» **WHAT TO PRODUCE**
Return the lines of the data below starting at the one holding "Card 3 colunas</a>" and ending at the one holding "https://es.gta5-mods.com/vehicles/wheels-custom-pack-ganjahouse", word for word, leaving every picture out.

Plain-text document sources
☆ ☆ ☆
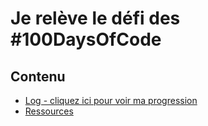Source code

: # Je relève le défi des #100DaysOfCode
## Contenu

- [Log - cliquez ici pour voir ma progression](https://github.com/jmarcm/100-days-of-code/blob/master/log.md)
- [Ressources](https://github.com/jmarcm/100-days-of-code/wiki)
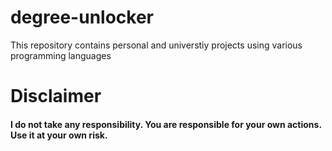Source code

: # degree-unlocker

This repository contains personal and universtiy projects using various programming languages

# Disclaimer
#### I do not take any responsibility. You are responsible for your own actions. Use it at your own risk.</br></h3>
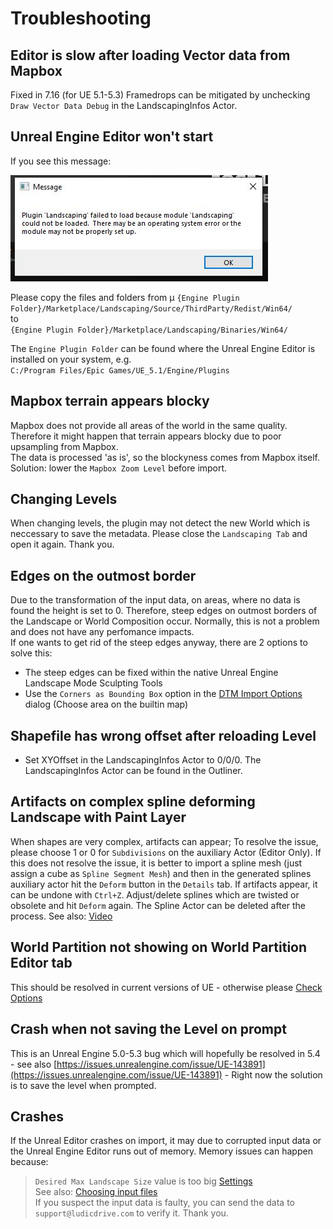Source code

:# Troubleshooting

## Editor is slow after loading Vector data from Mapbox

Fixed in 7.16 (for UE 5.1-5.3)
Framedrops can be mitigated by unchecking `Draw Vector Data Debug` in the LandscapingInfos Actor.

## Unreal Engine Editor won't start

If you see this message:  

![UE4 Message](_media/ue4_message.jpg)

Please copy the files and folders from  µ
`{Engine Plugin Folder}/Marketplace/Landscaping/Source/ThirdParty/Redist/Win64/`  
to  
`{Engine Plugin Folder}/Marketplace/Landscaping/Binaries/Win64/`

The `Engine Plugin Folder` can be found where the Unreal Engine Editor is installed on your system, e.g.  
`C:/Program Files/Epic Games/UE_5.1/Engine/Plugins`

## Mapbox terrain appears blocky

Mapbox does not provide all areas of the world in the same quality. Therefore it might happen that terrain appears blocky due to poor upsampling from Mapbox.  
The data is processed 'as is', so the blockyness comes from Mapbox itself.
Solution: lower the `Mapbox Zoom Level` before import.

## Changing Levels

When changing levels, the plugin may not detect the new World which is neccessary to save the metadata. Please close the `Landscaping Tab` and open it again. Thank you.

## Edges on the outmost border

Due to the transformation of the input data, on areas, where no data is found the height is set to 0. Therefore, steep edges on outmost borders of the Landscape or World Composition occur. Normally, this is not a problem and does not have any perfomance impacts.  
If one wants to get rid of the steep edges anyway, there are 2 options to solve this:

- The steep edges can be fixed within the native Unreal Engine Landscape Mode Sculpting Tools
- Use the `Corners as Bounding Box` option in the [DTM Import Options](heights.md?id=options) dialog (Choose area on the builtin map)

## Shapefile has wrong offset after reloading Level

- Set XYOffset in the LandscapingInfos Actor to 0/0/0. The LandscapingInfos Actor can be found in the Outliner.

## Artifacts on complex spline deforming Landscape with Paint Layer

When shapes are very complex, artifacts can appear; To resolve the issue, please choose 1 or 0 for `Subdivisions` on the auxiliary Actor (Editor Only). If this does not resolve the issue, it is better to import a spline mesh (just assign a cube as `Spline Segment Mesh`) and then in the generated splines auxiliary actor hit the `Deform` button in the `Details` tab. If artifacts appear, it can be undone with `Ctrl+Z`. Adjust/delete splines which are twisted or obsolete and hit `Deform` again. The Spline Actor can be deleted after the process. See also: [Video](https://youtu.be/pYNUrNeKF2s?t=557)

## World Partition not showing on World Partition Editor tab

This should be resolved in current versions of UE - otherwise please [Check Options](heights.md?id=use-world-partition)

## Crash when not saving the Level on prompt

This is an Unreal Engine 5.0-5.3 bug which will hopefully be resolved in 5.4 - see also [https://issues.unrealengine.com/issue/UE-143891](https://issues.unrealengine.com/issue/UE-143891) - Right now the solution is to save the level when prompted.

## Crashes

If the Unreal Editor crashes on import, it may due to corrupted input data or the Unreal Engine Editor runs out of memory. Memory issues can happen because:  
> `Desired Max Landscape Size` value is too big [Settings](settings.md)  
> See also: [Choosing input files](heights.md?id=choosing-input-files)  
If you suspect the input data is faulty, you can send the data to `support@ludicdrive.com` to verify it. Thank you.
☆ ☆ ☆
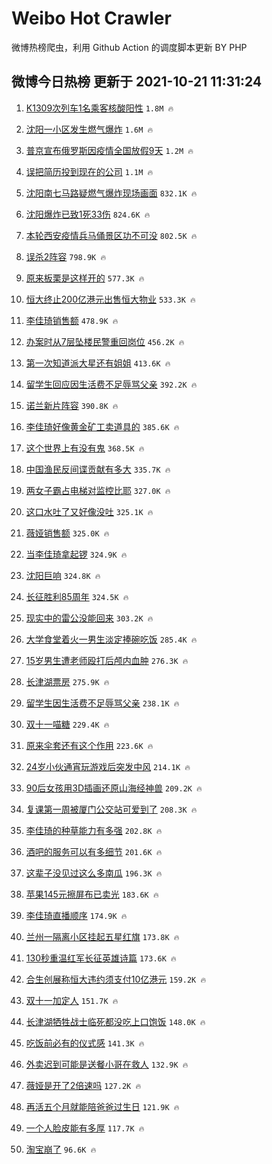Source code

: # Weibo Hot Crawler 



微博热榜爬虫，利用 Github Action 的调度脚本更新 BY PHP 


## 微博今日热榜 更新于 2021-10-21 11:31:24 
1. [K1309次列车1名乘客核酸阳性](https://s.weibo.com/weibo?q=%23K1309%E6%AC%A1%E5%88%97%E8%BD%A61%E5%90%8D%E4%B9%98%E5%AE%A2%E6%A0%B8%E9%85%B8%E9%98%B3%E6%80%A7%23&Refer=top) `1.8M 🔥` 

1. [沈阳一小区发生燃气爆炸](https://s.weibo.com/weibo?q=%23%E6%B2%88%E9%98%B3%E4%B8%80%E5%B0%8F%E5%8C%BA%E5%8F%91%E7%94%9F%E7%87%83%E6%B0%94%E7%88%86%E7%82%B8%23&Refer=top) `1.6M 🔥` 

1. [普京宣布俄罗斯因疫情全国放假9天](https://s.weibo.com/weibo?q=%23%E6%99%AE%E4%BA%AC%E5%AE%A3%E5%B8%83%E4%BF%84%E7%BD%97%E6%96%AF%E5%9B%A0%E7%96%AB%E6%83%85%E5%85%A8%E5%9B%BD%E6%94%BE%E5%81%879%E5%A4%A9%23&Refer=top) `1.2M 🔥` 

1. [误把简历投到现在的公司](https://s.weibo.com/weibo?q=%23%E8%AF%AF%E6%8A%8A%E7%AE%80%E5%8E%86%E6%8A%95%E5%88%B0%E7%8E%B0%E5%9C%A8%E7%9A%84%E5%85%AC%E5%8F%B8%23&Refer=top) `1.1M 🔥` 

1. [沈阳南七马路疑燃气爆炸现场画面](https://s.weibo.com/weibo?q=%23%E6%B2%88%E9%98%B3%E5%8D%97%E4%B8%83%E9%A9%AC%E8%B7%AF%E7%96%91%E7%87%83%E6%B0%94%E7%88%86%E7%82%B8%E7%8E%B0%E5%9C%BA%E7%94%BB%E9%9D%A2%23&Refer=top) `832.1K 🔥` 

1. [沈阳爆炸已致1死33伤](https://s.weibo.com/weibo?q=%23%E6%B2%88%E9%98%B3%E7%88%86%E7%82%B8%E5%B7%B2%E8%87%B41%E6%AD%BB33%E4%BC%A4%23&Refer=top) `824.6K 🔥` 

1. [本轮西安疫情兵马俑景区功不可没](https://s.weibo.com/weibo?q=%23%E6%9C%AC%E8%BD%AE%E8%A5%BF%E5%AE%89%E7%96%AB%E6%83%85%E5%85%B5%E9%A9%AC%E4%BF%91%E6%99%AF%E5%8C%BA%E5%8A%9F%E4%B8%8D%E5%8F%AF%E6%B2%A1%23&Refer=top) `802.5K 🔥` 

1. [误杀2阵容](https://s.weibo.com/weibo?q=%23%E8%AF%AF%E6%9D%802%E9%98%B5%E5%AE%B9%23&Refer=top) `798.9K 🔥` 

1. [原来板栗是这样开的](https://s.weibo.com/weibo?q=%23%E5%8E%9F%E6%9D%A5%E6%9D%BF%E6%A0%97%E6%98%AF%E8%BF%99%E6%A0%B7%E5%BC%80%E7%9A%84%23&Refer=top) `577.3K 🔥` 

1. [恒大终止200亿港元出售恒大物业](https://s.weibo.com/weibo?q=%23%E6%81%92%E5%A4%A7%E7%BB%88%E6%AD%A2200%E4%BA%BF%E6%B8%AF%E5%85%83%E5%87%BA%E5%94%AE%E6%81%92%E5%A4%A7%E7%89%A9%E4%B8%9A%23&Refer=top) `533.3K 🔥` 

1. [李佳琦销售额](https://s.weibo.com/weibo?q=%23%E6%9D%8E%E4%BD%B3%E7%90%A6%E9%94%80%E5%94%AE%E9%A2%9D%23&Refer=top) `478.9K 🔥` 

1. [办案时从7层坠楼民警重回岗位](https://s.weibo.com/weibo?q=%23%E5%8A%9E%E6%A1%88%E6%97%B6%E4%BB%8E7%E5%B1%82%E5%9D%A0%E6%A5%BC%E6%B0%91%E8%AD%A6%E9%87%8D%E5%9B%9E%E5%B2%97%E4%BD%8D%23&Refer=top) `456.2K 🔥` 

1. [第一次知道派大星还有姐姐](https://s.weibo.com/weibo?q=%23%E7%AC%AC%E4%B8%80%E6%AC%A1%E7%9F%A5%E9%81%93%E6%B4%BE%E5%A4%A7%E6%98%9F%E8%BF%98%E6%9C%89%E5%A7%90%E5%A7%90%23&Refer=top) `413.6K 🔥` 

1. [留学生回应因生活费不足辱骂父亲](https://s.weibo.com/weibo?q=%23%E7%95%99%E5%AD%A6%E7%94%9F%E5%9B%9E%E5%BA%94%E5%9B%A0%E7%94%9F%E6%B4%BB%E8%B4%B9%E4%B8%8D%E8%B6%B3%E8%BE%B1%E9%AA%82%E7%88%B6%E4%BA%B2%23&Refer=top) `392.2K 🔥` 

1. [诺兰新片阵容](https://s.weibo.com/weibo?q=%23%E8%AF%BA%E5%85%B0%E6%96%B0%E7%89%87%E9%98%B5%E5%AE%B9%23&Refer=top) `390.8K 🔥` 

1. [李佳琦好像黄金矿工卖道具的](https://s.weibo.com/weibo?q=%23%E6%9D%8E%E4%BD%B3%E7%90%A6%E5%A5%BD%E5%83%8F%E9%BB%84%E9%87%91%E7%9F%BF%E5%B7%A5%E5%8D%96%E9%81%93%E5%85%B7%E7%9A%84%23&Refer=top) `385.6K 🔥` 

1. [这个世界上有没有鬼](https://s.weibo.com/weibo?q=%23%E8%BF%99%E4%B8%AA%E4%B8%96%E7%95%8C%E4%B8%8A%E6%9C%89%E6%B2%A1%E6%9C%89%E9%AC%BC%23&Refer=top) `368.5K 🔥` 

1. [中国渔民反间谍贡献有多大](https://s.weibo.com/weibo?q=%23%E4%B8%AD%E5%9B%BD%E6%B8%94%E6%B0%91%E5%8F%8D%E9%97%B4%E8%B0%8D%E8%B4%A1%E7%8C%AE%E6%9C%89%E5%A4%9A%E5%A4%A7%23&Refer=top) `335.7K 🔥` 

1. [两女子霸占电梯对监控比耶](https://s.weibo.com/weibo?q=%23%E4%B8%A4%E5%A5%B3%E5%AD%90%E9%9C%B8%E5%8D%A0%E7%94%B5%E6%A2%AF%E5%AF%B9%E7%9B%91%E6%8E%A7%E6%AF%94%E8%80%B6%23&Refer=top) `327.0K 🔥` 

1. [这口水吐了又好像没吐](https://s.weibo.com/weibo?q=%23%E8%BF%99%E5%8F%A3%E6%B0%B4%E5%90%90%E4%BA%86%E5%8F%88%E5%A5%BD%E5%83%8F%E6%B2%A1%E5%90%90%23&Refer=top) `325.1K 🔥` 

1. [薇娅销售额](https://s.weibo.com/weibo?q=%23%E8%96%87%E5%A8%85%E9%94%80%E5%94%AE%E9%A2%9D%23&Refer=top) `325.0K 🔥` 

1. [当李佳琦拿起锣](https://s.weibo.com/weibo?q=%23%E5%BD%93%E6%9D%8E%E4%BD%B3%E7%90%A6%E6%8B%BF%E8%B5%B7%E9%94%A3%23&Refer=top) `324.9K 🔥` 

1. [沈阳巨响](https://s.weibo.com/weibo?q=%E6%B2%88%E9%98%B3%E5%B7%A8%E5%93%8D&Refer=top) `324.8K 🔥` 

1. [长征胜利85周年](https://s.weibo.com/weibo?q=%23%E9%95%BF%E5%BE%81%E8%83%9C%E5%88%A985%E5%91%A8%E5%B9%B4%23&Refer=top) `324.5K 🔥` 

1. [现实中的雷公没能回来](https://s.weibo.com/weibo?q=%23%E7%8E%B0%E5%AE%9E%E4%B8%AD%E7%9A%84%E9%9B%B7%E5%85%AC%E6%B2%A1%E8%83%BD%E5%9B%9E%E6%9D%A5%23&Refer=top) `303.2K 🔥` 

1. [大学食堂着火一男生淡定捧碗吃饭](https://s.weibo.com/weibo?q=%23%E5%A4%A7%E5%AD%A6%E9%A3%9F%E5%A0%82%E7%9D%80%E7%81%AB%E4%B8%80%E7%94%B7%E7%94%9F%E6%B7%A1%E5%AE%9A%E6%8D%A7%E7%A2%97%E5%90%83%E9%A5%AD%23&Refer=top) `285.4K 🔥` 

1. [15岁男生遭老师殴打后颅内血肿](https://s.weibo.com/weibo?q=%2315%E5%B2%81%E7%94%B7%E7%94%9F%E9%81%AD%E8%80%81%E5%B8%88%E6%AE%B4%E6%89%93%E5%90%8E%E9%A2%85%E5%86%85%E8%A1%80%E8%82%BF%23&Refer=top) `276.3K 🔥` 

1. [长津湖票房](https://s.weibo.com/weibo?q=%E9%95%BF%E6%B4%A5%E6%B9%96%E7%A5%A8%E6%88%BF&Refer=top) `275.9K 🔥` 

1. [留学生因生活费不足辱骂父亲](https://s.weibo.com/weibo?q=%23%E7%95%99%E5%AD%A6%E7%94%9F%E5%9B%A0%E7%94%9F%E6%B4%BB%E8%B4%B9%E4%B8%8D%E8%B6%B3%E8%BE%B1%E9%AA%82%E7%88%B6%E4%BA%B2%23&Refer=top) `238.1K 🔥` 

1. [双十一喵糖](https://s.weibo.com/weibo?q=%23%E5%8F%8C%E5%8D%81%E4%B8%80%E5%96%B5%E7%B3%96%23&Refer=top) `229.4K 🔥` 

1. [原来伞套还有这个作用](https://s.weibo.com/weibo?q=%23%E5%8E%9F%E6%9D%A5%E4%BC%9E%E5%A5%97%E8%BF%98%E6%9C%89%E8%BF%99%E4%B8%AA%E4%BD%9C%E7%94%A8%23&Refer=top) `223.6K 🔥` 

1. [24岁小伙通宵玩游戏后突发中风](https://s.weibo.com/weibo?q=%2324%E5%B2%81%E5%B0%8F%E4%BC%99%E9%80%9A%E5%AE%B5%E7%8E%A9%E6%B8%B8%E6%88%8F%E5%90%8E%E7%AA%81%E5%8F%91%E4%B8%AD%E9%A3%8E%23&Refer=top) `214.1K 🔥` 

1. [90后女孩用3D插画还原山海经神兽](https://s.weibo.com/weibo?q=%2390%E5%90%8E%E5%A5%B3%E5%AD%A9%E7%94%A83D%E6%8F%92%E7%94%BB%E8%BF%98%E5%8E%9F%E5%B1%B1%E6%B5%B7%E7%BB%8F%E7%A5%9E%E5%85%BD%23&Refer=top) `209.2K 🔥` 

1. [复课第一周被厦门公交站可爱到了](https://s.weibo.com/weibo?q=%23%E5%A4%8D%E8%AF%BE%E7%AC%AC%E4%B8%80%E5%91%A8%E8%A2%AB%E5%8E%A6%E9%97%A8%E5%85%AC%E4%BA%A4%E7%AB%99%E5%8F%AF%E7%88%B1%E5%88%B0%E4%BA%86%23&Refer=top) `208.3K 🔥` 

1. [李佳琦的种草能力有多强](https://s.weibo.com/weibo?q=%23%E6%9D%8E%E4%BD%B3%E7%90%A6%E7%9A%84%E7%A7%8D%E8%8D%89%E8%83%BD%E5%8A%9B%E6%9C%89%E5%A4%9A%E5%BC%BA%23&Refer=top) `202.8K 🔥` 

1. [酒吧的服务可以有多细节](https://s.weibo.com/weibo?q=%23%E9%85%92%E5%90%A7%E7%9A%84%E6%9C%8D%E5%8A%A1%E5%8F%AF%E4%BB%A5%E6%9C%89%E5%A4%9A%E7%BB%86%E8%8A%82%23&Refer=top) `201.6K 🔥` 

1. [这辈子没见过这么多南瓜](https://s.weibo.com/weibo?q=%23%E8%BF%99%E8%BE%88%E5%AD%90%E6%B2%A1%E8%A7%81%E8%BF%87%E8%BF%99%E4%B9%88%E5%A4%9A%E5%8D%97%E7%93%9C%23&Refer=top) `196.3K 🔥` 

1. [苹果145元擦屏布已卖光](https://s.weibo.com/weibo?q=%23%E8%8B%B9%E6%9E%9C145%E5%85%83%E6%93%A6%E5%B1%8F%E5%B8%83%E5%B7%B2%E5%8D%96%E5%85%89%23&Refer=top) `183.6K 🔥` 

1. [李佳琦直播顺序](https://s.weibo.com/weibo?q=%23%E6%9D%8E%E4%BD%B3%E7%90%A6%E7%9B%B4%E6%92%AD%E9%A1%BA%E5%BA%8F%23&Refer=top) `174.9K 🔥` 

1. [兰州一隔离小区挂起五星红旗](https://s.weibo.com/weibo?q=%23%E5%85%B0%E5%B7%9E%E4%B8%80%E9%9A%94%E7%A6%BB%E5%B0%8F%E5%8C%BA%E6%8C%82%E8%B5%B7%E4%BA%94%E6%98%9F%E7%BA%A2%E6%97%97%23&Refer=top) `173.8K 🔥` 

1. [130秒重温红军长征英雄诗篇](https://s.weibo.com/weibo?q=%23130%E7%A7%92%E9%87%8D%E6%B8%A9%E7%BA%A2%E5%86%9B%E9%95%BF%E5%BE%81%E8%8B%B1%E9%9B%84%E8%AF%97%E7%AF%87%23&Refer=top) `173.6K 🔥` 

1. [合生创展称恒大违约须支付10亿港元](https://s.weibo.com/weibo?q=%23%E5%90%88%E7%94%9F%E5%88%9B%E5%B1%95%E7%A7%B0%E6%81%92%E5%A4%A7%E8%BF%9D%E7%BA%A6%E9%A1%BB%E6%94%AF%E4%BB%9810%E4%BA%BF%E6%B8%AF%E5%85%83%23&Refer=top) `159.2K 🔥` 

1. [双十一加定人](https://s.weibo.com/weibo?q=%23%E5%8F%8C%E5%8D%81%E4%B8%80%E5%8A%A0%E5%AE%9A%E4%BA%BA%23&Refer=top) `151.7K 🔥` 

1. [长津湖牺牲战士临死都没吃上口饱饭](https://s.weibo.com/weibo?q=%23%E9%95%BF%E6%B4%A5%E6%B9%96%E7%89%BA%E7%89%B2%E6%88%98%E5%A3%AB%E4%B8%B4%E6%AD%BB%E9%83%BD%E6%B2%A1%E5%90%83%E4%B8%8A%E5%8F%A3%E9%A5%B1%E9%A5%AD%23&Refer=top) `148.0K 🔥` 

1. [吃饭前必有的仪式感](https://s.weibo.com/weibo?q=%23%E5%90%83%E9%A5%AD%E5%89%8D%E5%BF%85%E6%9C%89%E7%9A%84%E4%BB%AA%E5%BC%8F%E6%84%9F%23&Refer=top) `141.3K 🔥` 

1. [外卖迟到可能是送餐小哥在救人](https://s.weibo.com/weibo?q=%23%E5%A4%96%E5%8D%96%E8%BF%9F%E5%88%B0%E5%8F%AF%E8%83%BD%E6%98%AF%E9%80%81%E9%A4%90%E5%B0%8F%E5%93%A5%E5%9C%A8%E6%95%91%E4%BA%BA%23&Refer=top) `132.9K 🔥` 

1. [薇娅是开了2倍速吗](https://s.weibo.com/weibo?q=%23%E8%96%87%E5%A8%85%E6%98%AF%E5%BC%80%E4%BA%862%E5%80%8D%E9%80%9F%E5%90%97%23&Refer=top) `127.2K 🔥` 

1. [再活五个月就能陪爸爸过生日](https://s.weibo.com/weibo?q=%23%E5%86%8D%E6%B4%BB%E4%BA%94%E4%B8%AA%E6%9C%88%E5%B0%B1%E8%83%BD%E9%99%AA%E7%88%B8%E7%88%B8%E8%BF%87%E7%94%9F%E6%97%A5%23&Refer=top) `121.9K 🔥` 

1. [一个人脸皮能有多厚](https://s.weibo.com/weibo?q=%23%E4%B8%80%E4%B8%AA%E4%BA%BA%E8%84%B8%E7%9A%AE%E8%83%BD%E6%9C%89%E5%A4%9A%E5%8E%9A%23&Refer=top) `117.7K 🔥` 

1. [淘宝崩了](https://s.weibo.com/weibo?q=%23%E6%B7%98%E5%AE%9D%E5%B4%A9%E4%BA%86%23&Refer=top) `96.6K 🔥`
☆ ☆ ☆
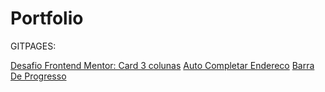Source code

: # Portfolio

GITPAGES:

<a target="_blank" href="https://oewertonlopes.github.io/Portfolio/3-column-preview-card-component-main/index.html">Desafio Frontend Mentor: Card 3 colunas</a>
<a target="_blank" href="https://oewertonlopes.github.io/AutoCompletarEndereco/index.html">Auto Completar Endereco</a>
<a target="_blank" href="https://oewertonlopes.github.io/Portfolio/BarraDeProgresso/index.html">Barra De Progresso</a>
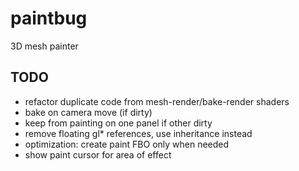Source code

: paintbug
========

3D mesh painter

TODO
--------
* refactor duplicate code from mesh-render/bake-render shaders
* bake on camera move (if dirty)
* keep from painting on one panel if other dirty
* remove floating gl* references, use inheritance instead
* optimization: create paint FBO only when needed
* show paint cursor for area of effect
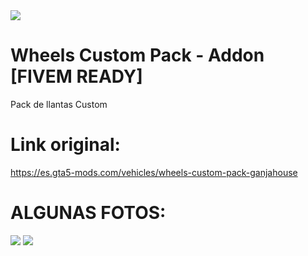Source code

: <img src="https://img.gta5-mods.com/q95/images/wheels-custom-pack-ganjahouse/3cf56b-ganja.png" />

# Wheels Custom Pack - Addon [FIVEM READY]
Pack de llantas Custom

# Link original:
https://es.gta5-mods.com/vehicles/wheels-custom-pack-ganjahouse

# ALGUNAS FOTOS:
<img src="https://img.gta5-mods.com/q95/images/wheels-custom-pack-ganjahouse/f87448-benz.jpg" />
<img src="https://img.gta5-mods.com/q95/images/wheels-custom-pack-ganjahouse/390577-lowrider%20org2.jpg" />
☆ ☆ ☆
» **SOLUTION BELOW**
<a target="_blank" href="https://oewertonlopes.github.io/Portfolio/3-column-preview-card-component-main/index.html">Desafio Frontend Mentor: Card 3 colunas</a>
<a target="_blank" href="https://oewertonlopes.github.io/AutoCompletarEndereco/index.html">Auto Completar Endereco</a>
<a target="_blank" href="https://oewertonlopes.github.io/Portfolio/BarraDeProgresso/index.html">Barra De Progresso</a>
Source code

: paintbug
========

3D mesh painter

TODO
--------
* refactor duplicate code from mesh-render/bake-render shaders
* bake on camera move (if dirty)
* keep from painting on one panel if other dirty
* remove floating gl* references, use inheritance instead
* optimization: create paint FBO only when needed
* show paint cursor for area of effect
Source code

: <img src="https://img.gta5-mods.com/q95/images/wheels-custom-pack-ganjahouse/3cf56b-ganja.png" />

# Wheels Custom Pack - Addon [FIVEM READY]
Pack de llantas Custom

# Link original:
https://es.gta5-mods.com/vehicles/wheels-custom-pack-ganjahouse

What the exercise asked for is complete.